おおまかにいえば、以下のような作業が必要です。これらについては後で詳しく説明 します。

上記のことがらの他に、あなたのリモートホストの OS に合った TIA のバイナリを インストール(もちろんリモートホスト上に)する必要があります。これに関しては、 TIA のホームページに詳しく書いてあります。

注意:
TIA 2.0.5 が完成しました。新しいバージョンでは CSLIP と PPP が新にサポート されました。CSLIP を使うにはほんの少し設定に変更が必要なのですが、この ことについてはあとで触れます。また、PPP については、新しい PPP HOWTO ( 日本語訳) が完成しつつあるので、そちらを参照して下さい。

では、はじめましょう!

2.1 カーネルの再構築

もしいままでカーネルを再構築したことがないのならば、再構築しなくてはいけません 。

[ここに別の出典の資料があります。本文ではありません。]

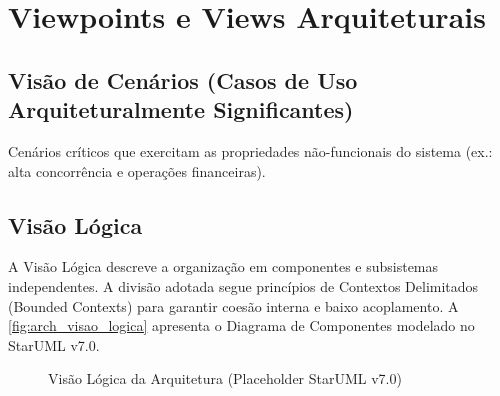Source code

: \section{Viewpoints e Views Arquiteturais}

\subsection{Visão de Cenários (Casos de Uso Arquiteturalmente Significantes)}
Cenários críticos que exercitam as propriedades não-funcionais do sistema (ex.: alta concorrência e operações financeiras).

\subsection{Visão Lógica}
A Visão Lógica descreve a organização em componentes e subsistemas independentes. A divisão adotada segue princípios de Contextos Delimitados (Bounded Contexts) para garantir coesão interna e baixo acoplamento. A \autoref{fig:arch_visao_logica} apresenta o Diagrama de Componentes modelado no StarUML v7.0.

\begin{figure}[htbp]
    \centering
    \caption{Visão Lógica da Arquitetura (Placeholder StarUML v7.0)}
    \label{fig:arch_visao_logica}
\end{figure}

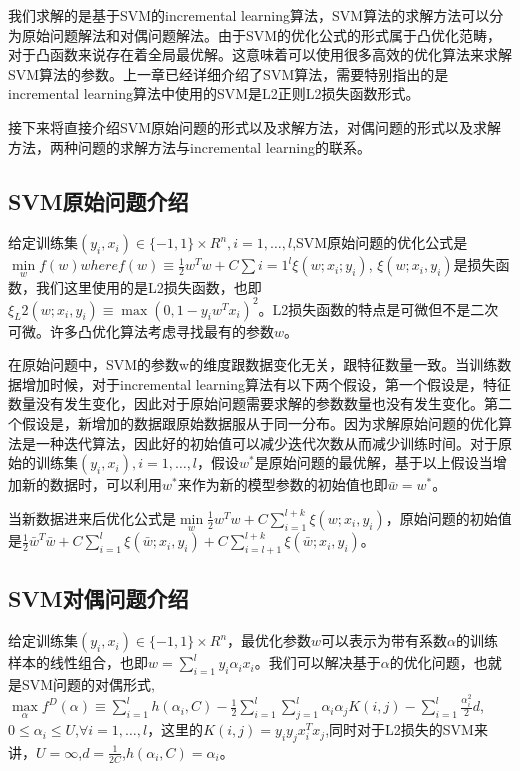 \documentclass[master]{njuthesis}
\begin{document}
\begin{enumerate}
\begin{enumerate}
\begin{enumerate}
    我们求解的是基于SVM的incremental learning算法，SVM算法的求解方法可以分为原始问题解法和对偶问题解法。由于SVM的优化公式的形式属于凸优化范畴，对于凸函数来说存在着全局最优解。这意味着可以使用很多高效的优化算法来求解SVM算法的参数。上一章已经详细介绍了SVM算法，需要特别指出的是incremental learning算法中使用的SVM是L2正则L2损失函数形式。

    接下来将直接介绍SVM原始问题的形式以及求解方法，对偶问题的形式以及求解方法，两种问题的求解方法与incremental learning的联系。

\subsection{SVM原始问题介绍}

    给定训练集$\left(y_i,x_i\right) \in \{-1, 1\} \times R^n, i = 1,\dots,l$,SVM原始问题的优化公式是$\min\limits_{w} f\left(w\right) where f\left(w\right)\equiv \frac{1}{2}w^Tw + C\sum{i=1}^l \xi\left(w;x_i;y_i\right)$, $\xi\left(w;x_i,y_i\right)$是损失函数，我们这里使用的是L2损失函数，也即$\xi_L2\left(w;x_i,y_i\right) \equiv \max\left(0,1-y_iw^Tx_i\right)^2$。L2损失函数的特点是可微但不是二次可微。许多凸优化算法考虑寻找最有的参数$w$。

   在原始问题中，SVM的参数w的维度跟数据变化无关，跟特征数量一致。当训练数据增加时候，对于incremental learning算法有以下两个假设，第一个假设是，特征数量没有发生变化，因此对于原始问题需要求解的参数数量也没有发生变化。第二个假设是，新增加的数据跟原始数据服从于同一分布。因为求解原始问题的优化算法是一种迭代算法，因此好的初始值可以减少迭代次数从而减少训练时间。对于原始的训练集$\left(y_i,x_i\right),i=1,\dots,l$，假设$w^*$是原始问题的最优解，基于以上假设当增加新的数据时，可以利用$w^*$来作为新的模型参数的初始值也即$\bar{w}=w^*$。

    当新数据进来后优化公式是$\min\limits_{w} \frac{1}{2}w^Tw+C\sum_{i=1}^{l+k} \xi\left(w;x_i,y_i\right)$，原始问题的初始值是$\frac{1}{2}\bar{w}^T\bar{w}+C\sum_{i=1}^l \xi\left(\bar{w};x_i,y_i\right)+C\sum_{i=l+1}^{l+k}\xi\left(\bar{w};x_i,y_i\right)$。

\subsection{SVM对偶问题介绍}
    
    给定训练集$\left(y_i,x_i\right) \in \{-1,1\} \times R^n$，最优化参数$w$可以表示为带有系数$\alpha$的训练样本的线性组合，也即$w=\sum_{i=1}^l y_i\alpha_ix_i$。我们可以解决基于$\alpha$的优化问题，也就是SVM问题的对偶形式,$\max\limits_{\alpha} f^D\left(\alpha\right) \equiv \sum_{i=1}^l h\left(\alpha_i,C\right)-\frac{1}{2}\sum_{i=1}^l \sum_{j=1}^l \alpha_i\alpha_j K\left(i,j\right)-\sum_{i=1}^l \frac{\alpha_i^2}{2}d$,$0 \le \alpha_i \le U$,$\forall i=1,\dots,l$，这里的$K\left(i,j\right)=y_iy_jx^T_ix_j$,同时对于L2损失的SVM来讲，$U=\infty$,$d=\frac{1}{2C}$,$h\left(\alpha_i,C\right)=\alpha_i$。
    

\end{enumerate}
\end{enumerate}
\end{enumerate}
\end{document}
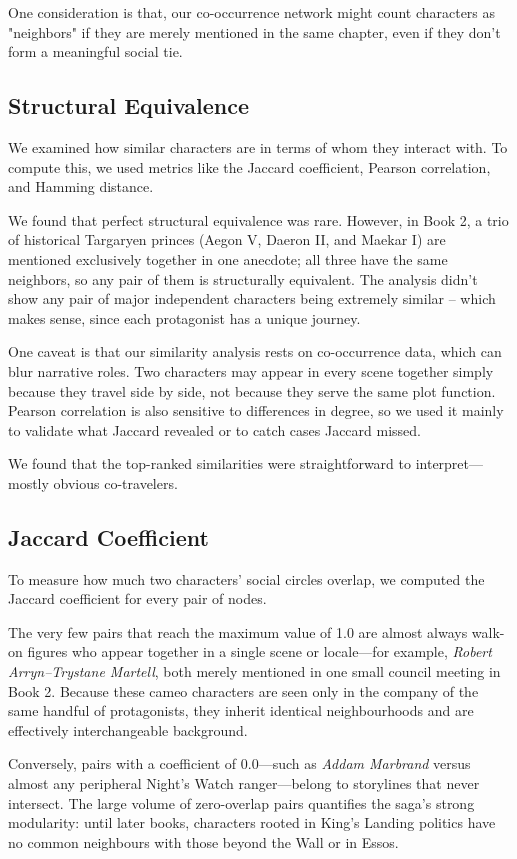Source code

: \documentclass[12pt, a4paper]{article}
\begin{document}
One  consideration is that, our co-occurrence network might count characters as "neighbors" if they are merely mentioned in the same chapter, even if they don't form a meaningful social tie.

\subsection*{Structural Equivalence} 
We examined how similar characters are in terms of whom they interact with. To compute this, we used metrics like the Jaccard coefficient, Pearson correlation, and Hamming distance. 

We found that perfect structural equivalence was rare. However, in Book 2, a trio of historical Targaryen princes (Aegon V, Daeron II, and Maekar I) are mentioned exclusively together in one anecdote; all three have the same neighbors, so any pair of them is structurally equivalent. 
The analysis didn't show any pair of major independent characters being extremely similar – which makes sense, since each protagonist has a unique journey. 

One caveat is that our similarity analysis rests on co-occurrence data, which can blur narrative roles. Two characters may appear in every scene together simply because they travel side by side, not because they serve the same plot function. Pearson correlation is also sensitive to differences in degree, so we used it mainly to validate what Jaccard revealed or to catch cases Jaccard missed.

We found that the top-ranked similarities were straightforward to interpret—mostly obvious co-travelers.

\subsection*{Jaccard Coefficient}

To measure how much two characters’ social circles overlap, we computed the
Jaccard coefficient for every pair of nodes.

The very few pairs that reach the maximum value of 1.0 are almost always
walk-on figures who appear together in a single scene or locale—for example,
\textit{Robert Arryn–Trystane Martell}, both merely mentioned in one small
council meeting in Book 2.  Because these cameo characters are seen only in the
company of the same handful of protagonists, they inherit identical
neighbourhoods and are effectively interchangeable background.

Conversely, pairs with a coefficient of 0.0—such as \textit{Addam Marbrand}
versus almost any peripheral Night’s Watch ranger—belong to storylines that
never intersect.  The large volume of zero-overlap pairs quantifies the
saga’s strong modularity: until later books, characters rooted in King’s
Landing politics have no common neighbours with those beyond the Wall or in
Essos.
\end{document}
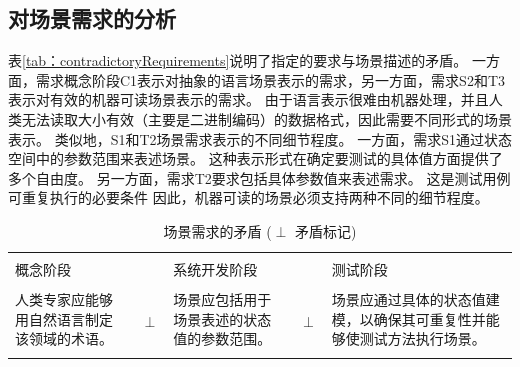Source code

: \subsection{对场景需求的分析}
表\ref {tab：contradictoryRequirements}说明了指定的要求与场景描述的矛盾。
一方面，需求概念阶段C1表示对抽象的语言场景表示的需求，另一方面，需求S2和T3表示对有效的机器可读场景表示的需求。
由于语言表示很难由机器处理，并且人类无法读取大小有效（主要是二进制编码）的数据格式，因此需要不同形式的场景表示。
类似地，S1和T2场景需求表示的不同细节程度。
一方面，需求S1通过状态空间中的参数范围来表述场景。
这种表示形式在确定要测试的具体值方面提供了多个自由度。
另一方面，需求T2要求包括具体参数值来表述需求。
这是测试用例可重复执行的必要条件
因此，机器可读的场景必须支持两种不同的细节程度。

\begin{table}
	\centering
	\caption{场景需求的矛盾 ($\perp$ 矛盾标记)}
	\label{tab:contradictoryRequirements}
	\begin{tabularx}{\textwidth}{ X l X l X }
		\hline \\
		概念阶段 & & 系统开发阶段 & & 测试阶段 \\
		\hline \\
	人类专家应能够用自然语言制定该领域的术语。 & \multirow{3}{4pt}{$\perp$} &  场景应包括用于场景表述的状态值的参数范围。 & \multirow{3}{4pt}{$\perp$} & 场景应通过具体的状态值建模，以确保其可重复性并能够使测试方法执行场景。 \\
		\hline \\
	\end{tabularx}
\end{table}
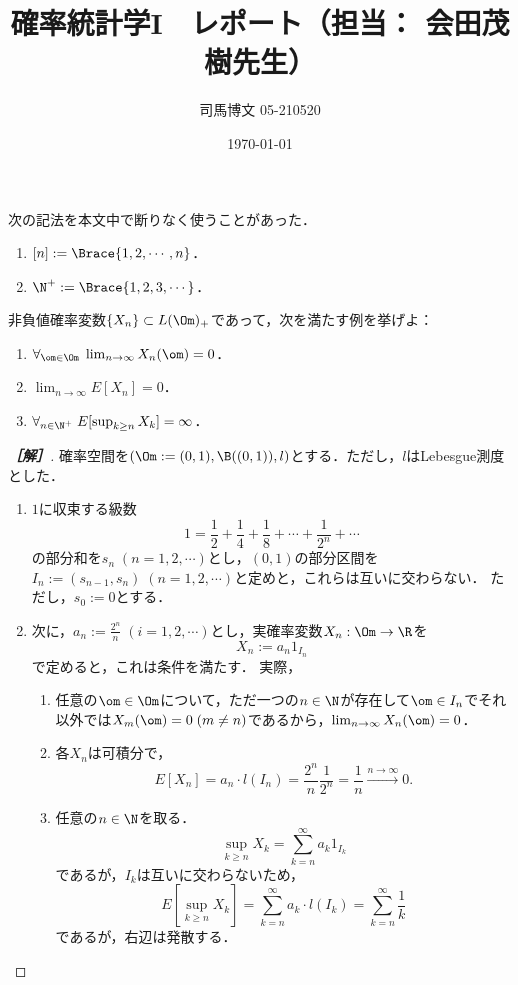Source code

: \documentclass[uplatex,dvipdfmx]{jsarticle}
\title{確率統計学I　レポート（担当： 会田茂樹先生）}
\author{司馬博文 05-210520}
\date{\today}
\begin{document}
\maketitle

\begin{notation*}
    次の記法を本文中で断りなく使うことがあった．
    \begin{enumerate}
        \item $[n]:=\Brace{1,2,\cdots,n}$．
        \item $\N^+:=\Brace{1,2,3,\cdots}$．
    \end{enumerate}
\end{notation*}

\begin{problem*}[2]
    非負値確率変数$\{X_n\}\subset L(\Om)_+$であって，次を満たす例を挙げよ：
    \begin{enumerate}
        \item $\forall_{\om\in\Om}\;\lim_{n\to\infty}X_n(\om)=0$．
        \item $\lim_{n\to\infty}E[X_n]=0$．
        \item $\forall_{n\in\N^+}\;E[\sup_{k\ge n}X_k]=\infty$．
    \end{enumerate}
\end{problem*}
\begin{proof}[\bf［解］]
    確率空間を$(\Om:=(0,1),\B((0,1)),l)$とする．ただし，$l$はLebesgue測度とした．
    \begin{enumerate}[{第}1{段}]
        \item $1$に収束する級数
        \[1=\frac{1}{2}+\frac{1}{4}+\frac{1}{8}+\cdots+\frac{1}{2^n}+\cdots\]
        の部分和を$s_n\;(n=1,2,\cdots)$とし，$(0,1)$の部分区間を
        $I_n:=(s_{n-1},s_{n})\;(n=1,2,\cdots)$と定めと，これらは互いに交わらない．
        ただし，$s_0:=0$とする．
        \item 次に，$a_n:=\frac{2^n}{n}\;(i=1,2,\cdots)$とし，実確率変数$X_n:\Om\to\R$を
        \[X_n:=a_n1_{I_n}\]
        で定めると，これは条件を満たす．
        実際，
        \begin{enumerate}[(1)]
            \item 任意の$\om\in\Om$について，ただ一つの$n\in\N$が存在して$\om\in I_n$でそれ以外では$X_m(\om)=0\;(m\ne n)$であるから，$\lim_{n\to\infty}X_n(\om)=0$．
            \item 各$X_n$は可積分で，
            \[E[X_n]=a_n\cdot l(I_n)=\frac{2^n}{n}\frac{1}{2^n}=\frac{1}{n}\xrightarrow{n\to\infty}0.\]
            \item 任意の$n\in\N$を取る．
            \[\sup_{k\ge n}X_k=\sum_{k=n}^\infty a_k1_{I_k}\]
            であるが，$I_k$は互いに交わらないため，
            \[E[\sup_{k\ge n}X_k]=\sum_{k=n}^\infty a_k\cdot l(I_k)=\sum_{k=n}^\infty\frac{1}{k}\]
            であるが，右辺は発散する．
        \end{enumerate}
    \end{enumerate}
\end{proof}
\end{document}
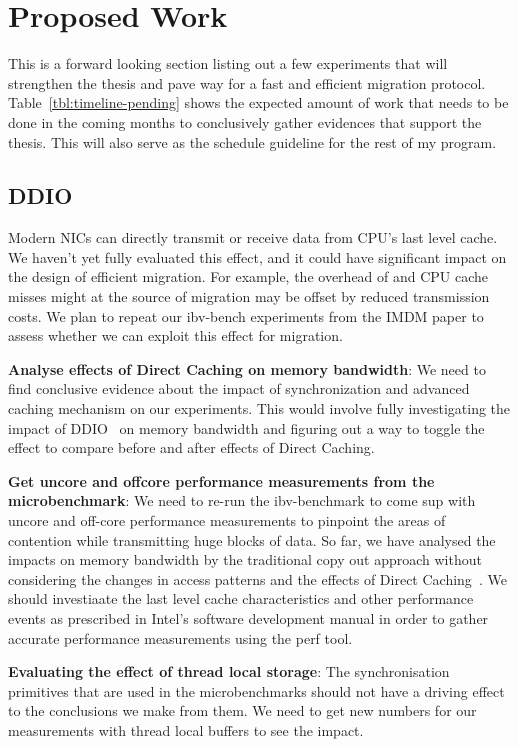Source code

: 
\chapter{Proposed Work}
\label{chap:proposed-work}
This is a forward looking section listing out a few experiments that will
strengthen the thesis and pave way for a fast and efficient migration protocol.
Table~\ref{tbl:timeline-pending} shows the expected amount of work that needs to be done 
in the coming months to conclusively gather evidences that support the thesis. 
This will also serve as the schedule guideline for the rest of my program.


\section{DDIO}
Modern NICs can directly transmit or receive data from CPU's last level cache.
We haven’t yet fully evaluated this effect, and it could have significant impact on
the design of efficient migration. For example, the overhead of \memcpy and CPU
cache misses might at the source of migration may be offset by reduced transmission
costs. We plan to repeat our ibv-bench experiments from the IMDM paper
to assess whether we can exploit this effect for migration.


\textbf{Analyse effects of Direct Caching on memory bandwidth}: We need to find conclusive evidence about the impact of synchronization and 
advanced caching mechanism on our experiments. This would involve fully 
investigating the impact of DDIO~\cite{ddio} on memory bandwidth and figuring out 
a way to toggle the effect to compare before and after effects of Direct Caching.

\textbf{Get uncore and offcore performance measurements from the microbenchmark}: 
We need to re-run the ibv-benchmark to come sup with uncore and off-core performance
measurements to pinpoint the areas of contention while transmitting huge blocks
of data. So far, we have analysed the impacts on memory bandwidth by the traditional
copy out approach without considering the changes in access patterns and the effects
of Direct Caching~\cite{dca}. We should investiaate the last level cache characteristics 
and other performance events as prescribed in Intel\textregistered 's software development
manual in order to gather accurate performance measurements using the perf tool.

\textbf{Evaluating the effect of thread local storage}: The synchronisation primitives 
that are used in the microbenchmarks should not have a driving effect to the 
conclusions we make from them. We need to get new numbers for our measurements with
thread local buffers to see the impact.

「再構築」などと言っても、べつにそれほど難しいわけではありません。まずFAQ集 などをよく読んで、もしそれでも不明な点があればメールを下さい。

では、かいつまんで説明しましょう。まず「make config」コマンドで セットアップを開始します。最初に「Network Devices」のセクションで、 「y」と(もちろん!)答えて下さい。すると、いろいろと詳しい設定を聞かれますので、 SLIP と TCP/IP のサポートのみ「y」と答え、それ以外の質問には特に必要のない限り 「n」と答えて下さい。ethercard や、SLIP と TCP/IP 以外のプロトコルのサポート が必要な場合は適宜「y」と答えて下さい。( TIA 2.0.5 以上のバージョンを使う人 は CSLIP に関しても「y」と答えて下さい) SILP と TCP/IP のサポートがない カーネルでは TIA に接続出来ません!あとは新しいカーネルをコンパイルして、 正しくインストールして下さい。

2.2 /etc 以下のファイルを編集する

/etc 以下のファイルで、あなたの Linux システムからリモートホストまで のルートを設定します。/etc ディレクトリはシステムの諸設定をするため のものです。以下に挙げる例を参考にして、あなたのシステムに合うように ダブルクオート("")内を書き換えて下さい。(書き換える際にダブルクオートは書く 必要がありません。ダブルクオートは単に書き換える場所を示しているだけです) TIA を使うためには /etc 以下の3つのファイルを編集する必要があります。 それら3つのファイルとは、

また、NNTP サーバを使う時は、以下を /etc/profile に付け加えて下さい。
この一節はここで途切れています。